#### Abstract

The HTF-coordinate is a feature that has been imported into the Weather Research and Forecasting (WRF) model version 4, and it is important to understand how it can be used efficiently. Indicators are needed to describe the characteristics of the distribution of the vertical coordinate and to evaluate the rationality of the configuration of the HTF-coordinate. Such indicators, including the maximum factor of compression (MFC), *eta* corresponding to the MFC, and the critical point of compression (CPC), were defined and calculated in this study. The indicators were also validated to efficiently and accurately describe the characteristics of the distribution of the vertical coordinate of the WRF model. They constituted the integrated system to resolve the problem of the configuration of the HTF-coordinate of WRF. The nonmonotonicity, compression, and stretching that were caused by the nonlinearity of the HTF-coordinate were also illustrated and validated.

#### 1. Introduction

The terrain-following coordinate (TF-coordinate), which promotes the effective application of numerical weather prediction (NWP) models, has been used widely in various dynamic frameworks of such models [1–4]. However, it has certain defects, e.g., the use of terrain-following coordinates reduces the accuracy of the horizontal pressure gradient force (PGF) in regions of relative steep terrain [5] and divergent wind anomalies extend from the bottom to the top levels of the model and distort the terrain gravitational wave in steep terrain [6]. In high-resolution models, as the slope of the steep terrain becomes larger, the spurious disturbance caused by the numerical errors of the horizontal PGF will become more distinct [7], weakening the prediction performance of the high-resolution numerical model. To help mitigate these effects, various modifications to the TF-coordinate formulation have been introduced that more rapidly remove terrain influences in the coordinate surfaces with increasing height. The most successful and widely used approach is the hybrid terrain-following coordinate (HTF-coordinate) [8–10]. The HTF-coordinate smoothly transitions from the TF-coordinate at the surface to the purely isobaric coordinate (p-coordinate) at the higher levels of the model to diminish the effect of steep terrain [11–17]. Through the implementation of the hybrid coordinate, the WRF model significantly reduces small-scale spurious vertical velocities, particularly at upper levels and downstream of complex terrain [18, 19].

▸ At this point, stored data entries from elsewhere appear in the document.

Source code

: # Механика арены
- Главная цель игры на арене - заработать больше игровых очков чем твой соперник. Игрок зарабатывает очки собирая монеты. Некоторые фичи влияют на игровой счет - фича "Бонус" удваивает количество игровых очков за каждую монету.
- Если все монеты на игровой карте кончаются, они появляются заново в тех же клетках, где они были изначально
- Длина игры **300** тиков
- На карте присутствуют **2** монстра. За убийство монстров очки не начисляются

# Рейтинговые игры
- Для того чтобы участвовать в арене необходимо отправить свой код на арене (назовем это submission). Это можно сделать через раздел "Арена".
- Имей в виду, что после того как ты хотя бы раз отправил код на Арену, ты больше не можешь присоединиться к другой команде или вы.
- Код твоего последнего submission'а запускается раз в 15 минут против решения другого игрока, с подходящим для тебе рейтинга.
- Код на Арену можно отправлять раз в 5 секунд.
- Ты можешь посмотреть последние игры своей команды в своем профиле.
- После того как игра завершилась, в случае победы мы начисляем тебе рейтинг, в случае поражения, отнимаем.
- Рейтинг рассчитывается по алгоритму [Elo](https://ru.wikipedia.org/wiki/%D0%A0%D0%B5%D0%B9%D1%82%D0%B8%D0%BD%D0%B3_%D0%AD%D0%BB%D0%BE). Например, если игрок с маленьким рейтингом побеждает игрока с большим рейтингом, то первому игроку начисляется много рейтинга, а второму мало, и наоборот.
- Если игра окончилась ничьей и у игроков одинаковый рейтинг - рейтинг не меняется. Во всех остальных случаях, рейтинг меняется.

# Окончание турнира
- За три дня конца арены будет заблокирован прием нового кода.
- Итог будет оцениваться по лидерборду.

WRF is a regional numerical weather prediction model developed by the National Center of Atmospheric Research (NCAR) and is used worldwide. WRF v4.0 implements NCAR’s HTF-coordinate using the Klemp cubic polynomial approach [20]. How to configure the parameters and take full advantage of the HTF-coordinate are important in the application of the hybrid coordinate system. Park et al. [21] deduced the necessary condition to maintain the monotonicity of the HTF-coordinate, which is an important result for the operational application of the HTF-coordinate. Indicators are also needed to describe the characteristics of the distribution of the vertical coordinate to choose the rational parameters of the HTF-coordinate of WRF. In this paper, the nonmonotonicity, compression, and stretching of the vertical coordinate were studied and the indicators of compression and stretching were defined, calculated, and validated. They constituted the indicator system to resolve the problem of the configuration of the HTF-coordinate.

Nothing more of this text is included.